The Importance of Reading

When Abraham Lincoln was asked what has been the most important invention of all mankind, he answered, without hesitation, “The written word.”  No other invention has enabled the human mind to bridge the chasms of both time and space.  Through the written word we can know what Lincoln said, and to some degree, what he thought.  Through the written word, we can know the thinking of Plato in the fourth century BC.

Do you realize that modern men and women can have more knowledge of Jesus than did his disciples?  We have the four Gospels and they did not.  

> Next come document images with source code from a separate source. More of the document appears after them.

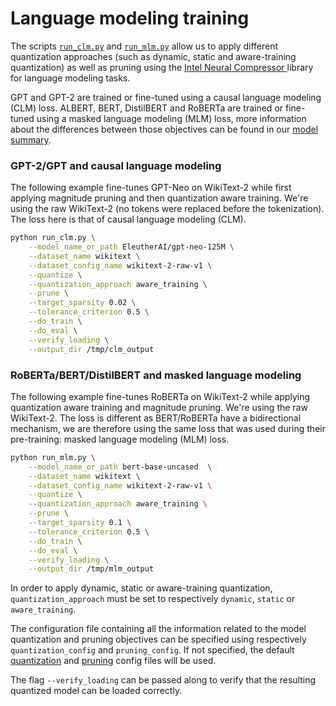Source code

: <!---
Copyright 2020 The HuggingFace Team. All rights reserved.

Licensed under the Apache License, Version 2.0 (the "License");
you may not use this file except in compliance with the License.
You may obtain a copy of the License at

    http://www.apache.org/licenses/LICENSE-2.0

Unless required by applicable law or agreed to in writing, software
distributed under the License is distributed on an "AS IS" BASIS,
WITHOUT WARRANTIES OR CONDITIONS OF ANY KIND, either express or implied.
See the License for the specific language governing permissions and
limitations under the License.
-->

# Language modeling training

The scripts [`run_clm.py`](https://github.com/huggingface/optimum/blob/main/examples/language-modeling/run_clm.py) 
and [`run_mlm.py`](https://github.com/huggingface/optimum/blob/main/examples/language-modeling/run_mlm.py)
allow us to apply different quantization approaches (such as dynamic, static and aware-training quantization) as well as pruning 
using the [Intel Neural Compressor ](https://github.com/intel/neural-compressor) library for language modeling tasks.


GPT and GPT-2 are trained or fine-tuned using a causal language modeling (CLM) loss. ALBERT, BERT, DistilBERT and 
RoBERTa are trained or fine-tuned using a masked language modeling (MLM) loss, more information about the differences 
between those objectives can be found in our [model summary](https://huggingface.co/transformers/model_summary.html).


### GPT-2/GPT and causal language modeling

The following example fine-tunes GPT-Neo on WikiText-2 while first applying magnitude pruning and then quantization aware training.
We're using the raw WikiText-2 (no tokens were replaced before the tokenization). The loss here is that of causal language modeling (CLM). 

```bash
python run_clm.py \
    --model_name_or_path EleutherAI/gpt-neo-125M \
    --dataset_name wikitext \
    --dataset_config_name wikitext-2-raw-v1 \
    --quantize \
    --quantization_approach aware_training \
    --prune \
    --target_sparsity 0.02 \
    --tolerance_criterion 0.5 \
    --do_train \
    --do_eval \
    --verify_loading \
    --output_dir /tmp/clm_output
```

### RoBERTa/BERT/DistilBERT and masked language modeling

The following example fine-tunes RoBERTa on WikiText-2 while applying quantization aware training and magnitude pruning. We're using the raw 
WikiText-2. The loss is different as BERT/RoBERTa have a bidirectional mechanism, we are therefore using the same loss 
that was used during their pre-training: masked language modeling (MLM) loss. 

```bash
python run_mlm.py \
    --model_name_or_path bert-base-uncased  \
    --dataset_name wikitext \
    --dataset_config_name wikitext-2-raw-v1 \
    --quantize \
    --quantization_approach aware_training \
    --prune \
    --target_sparsity 0.1 \
    --tolerance_criterion 0.5 \
    --do_train \
    --do_eval \
    --verify_loading \
    --output_dir /tmp/mlm_output
```

In order to apply dynamic, static or aware-training quantization, `quantization_approach` must be set to 
respectively `dynamic`, `static` or `aware_training`.

The configuration file containing all the information related to the model quantization and pruning objectives can be 
specified using respectively `quantization_config` and `pruning_config`. If not specified, the default
[quantization](https://github.com/huggingface/optimum/blob/main/examples/config/quantization.yml) 
and [pruning](https://github.com/huggingface/optimum/blob/main/examples/config/prune.yml) 
config files will be used.

The flag `--verify_loading` can be passed along to verify that the resulting quantized model can be loaded correctly.
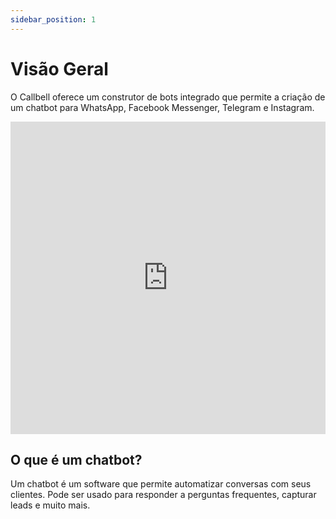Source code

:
 ```yaml
---
sidebar_position: 1
---
```


# Visão Geral

O Callbell oferece um construtor de bots integrado que permite a criação de um chatbot para WhatsApp, Facebook Messenger, Telegram e Instagram.

<iframe width="100%" height="500" src="https://www.youtube.com/embed/f6MJKjHY9hA" title="Crie seu bot em 5 minutos - Callbell" frameborder="0" allow="accelerometer; autoplay; clipboard-write; encrypted-media; gyroscope; picture-in-picture; web-share" allowfullscreen></iframe>

## O que é um chatbot?

Um chatbot é um software que permite automatizar conversas com seus clientes. Pode ser usado para responder a perguntas frequentes, capturar leads e muito mais.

Even Ancients attempted by writing to share their thoughts
and experiences.
The written word provides every literate person with invaluable wealth and there are few things more important in life than what a person chooses to read.  What are you reading?  What great minds have influenced your own?  Most of us are not great, Elton Trueblood repeated over and over again, “but this need not keep us from walking with the great.”  The written word makes this possible.  When we immerse our minds in the really great writers, something of their character and thinking wears off on us.  You see, I don’t believe our puny minds have all the answers or that our minds raise questions that have never been asked before, nor do I believe our experiences cover the whole gamut of life’s conundrums.  The thinking and experiences of others is needed and we can find this in the written word—in books.


Many of the really “great authors” are those who wrote long ago.  You won’t find their books on the New York Times Best Sellers List.  What are you reading?  I wonder what our presidential candidates have read?  What we have read and what we are reading now makes all the difference!